→ What you need to do
Whenever a line in the data holds the string "technical", pull that line out.

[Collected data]
::::::::::

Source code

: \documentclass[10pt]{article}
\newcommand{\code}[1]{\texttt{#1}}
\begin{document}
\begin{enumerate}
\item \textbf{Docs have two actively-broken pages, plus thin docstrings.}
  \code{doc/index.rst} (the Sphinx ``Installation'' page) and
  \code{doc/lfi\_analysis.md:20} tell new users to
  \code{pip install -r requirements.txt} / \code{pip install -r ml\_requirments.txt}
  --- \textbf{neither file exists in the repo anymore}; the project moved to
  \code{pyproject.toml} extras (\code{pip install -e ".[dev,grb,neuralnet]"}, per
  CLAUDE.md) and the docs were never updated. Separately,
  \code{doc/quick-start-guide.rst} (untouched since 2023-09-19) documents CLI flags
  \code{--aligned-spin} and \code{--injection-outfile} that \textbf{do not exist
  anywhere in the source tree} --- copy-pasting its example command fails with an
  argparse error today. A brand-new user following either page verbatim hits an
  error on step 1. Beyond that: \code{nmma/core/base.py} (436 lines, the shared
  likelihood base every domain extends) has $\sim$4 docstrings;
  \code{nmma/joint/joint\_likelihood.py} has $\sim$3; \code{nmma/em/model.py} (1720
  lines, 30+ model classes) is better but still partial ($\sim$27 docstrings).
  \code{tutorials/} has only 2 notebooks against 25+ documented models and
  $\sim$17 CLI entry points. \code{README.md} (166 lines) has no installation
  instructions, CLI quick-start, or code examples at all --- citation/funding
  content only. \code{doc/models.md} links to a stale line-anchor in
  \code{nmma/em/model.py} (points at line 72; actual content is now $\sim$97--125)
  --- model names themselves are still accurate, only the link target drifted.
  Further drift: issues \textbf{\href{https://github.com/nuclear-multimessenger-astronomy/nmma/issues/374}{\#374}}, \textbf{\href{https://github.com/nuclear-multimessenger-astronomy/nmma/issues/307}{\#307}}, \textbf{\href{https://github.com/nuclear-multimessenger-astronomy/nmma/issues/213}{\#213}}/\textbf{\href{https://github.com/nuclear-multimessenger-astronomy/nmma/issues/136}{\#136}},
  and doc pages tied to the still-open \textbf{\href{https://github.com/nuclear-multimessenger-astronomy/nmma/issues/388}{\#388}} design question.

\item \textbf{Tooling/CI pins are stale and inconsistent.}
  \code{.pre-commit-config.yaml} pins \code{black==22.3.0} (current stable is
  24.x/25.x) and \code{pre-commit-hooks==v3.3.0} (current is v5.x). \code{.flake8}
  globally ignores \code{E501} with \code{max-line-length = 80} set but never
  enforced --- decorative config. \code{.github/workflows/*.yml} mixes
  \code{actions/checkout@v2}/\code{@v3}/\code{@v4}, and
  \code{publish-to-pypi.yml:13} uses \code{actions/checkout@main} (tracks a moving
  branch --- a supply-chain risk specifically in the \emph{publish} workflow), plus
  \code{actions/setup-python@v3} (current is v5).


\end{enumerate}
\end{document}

::::::::::

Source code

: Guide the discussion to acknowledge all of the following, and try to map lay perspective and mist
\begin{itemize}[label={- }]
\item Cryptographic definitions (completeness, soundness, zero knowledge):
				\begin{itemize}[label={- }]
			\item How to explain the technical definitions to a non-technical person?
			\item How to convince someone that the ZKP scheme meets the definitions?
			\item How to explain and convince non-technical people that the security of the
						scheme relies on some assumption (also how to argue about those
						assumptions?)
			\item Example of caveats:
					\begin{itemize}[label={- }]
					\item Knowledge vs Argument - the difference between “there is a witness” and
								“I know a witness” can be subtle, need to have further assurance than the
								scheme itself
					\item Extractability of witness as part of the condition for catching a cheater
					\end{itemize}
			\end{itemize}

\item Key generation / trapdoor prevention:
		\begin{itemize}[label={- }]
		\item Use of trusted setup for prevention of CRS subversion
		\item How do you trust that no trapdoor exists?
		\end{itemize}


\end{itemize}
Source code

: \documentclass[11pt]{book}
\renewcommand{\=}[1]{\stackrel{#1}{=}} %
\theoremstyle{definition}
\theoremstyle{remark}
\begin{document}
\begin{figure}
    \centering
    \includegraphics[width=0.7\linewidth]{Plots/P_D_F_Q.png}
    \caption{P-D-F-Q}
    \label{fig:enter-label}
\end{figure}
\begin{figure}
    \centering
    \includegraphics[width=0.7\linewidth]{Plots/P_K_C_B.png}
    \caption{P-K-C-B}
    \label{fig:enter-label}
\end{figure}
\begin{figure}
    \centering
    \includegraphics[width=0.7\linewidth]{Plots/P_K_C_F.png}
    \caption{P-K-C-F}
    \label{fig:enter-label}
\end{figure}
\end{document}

::::::::::

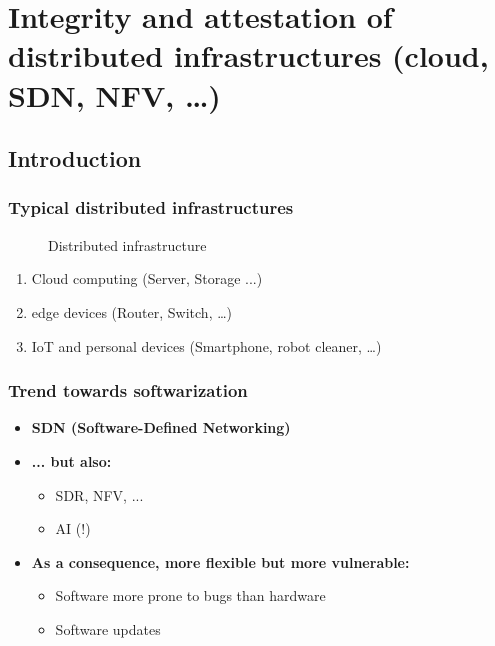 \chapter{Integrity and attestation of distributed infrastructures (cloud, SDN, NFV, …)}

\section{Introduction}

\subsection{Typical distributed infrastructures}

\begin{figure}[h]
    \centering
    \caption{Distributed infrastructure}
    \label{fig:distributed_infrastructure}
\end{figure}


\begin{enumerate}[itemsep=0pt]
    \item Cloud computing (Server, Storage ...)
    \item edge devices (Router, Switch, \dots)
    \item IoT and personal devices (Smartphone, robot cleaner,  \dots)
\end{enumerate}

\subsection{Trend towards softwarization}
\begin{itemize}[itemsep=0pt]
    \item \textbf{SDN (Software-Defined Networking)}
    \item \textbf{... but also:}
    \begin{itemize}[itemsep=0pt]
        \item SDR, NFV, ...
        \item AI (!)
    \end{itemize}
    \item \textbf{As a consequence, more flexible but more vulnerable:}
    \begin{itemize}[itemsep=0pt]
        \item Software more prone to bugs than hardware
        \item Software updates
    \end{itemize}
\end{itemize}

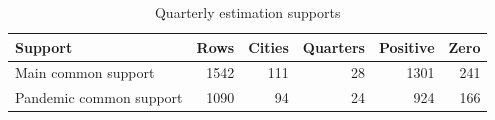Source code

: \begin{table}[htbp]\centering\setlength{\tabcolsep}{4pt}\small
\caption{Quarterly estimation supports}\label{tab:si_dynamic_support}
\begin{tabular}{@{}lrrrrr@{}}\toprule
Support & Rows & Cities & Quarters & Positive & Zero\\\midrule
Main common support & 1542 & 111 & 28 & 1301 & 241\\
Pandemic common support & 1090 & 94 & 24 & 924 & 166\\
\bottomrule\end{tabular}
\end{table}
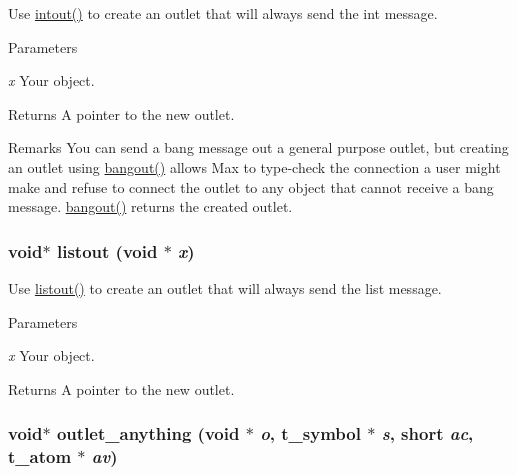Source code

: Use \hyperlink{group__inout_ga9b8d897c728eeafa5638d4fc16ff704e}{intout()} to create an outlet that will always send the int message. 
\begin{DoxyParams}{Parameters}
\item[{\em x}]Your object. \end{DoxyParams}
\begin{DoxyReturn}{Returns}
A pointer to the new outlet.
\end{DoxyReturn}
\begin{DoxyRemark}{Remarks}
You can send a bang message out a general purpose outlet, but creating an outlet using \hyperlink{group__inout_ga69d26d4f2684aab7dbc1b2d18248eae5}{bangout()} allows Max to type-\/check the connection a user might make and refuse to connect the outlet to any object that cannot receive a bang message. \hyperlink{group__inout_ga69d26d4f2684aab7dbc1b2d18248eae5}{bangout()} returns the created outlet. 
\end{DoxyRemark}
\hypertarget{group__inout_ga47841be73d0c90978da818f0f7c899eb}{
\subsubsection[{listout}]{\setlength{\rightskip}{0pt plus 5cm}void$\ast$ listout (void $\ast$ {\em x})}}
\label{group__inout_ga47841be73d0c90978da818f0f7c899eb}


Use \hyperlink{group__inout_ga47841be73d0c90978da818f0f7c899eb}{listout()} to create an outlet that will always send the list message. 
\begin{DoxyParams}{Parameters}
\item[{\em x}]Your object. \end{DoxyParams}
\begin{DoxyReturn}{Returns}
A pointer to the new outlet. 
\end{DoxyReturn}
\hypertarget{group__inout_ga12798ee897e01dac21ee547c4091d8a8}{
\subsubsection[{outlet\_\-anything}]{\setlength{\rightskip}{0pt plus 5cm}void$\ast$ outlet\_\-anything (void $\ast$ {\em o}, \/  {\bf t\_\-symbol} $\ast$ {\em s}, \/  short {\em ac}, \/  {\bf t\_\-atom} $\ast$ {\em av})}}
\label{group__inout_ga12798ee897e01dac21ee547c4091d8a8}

::::::::::

→ Output
			\item How to explain the technical definitions to a non-technical person?
			\item How to explain and convince non-technical people that the security of the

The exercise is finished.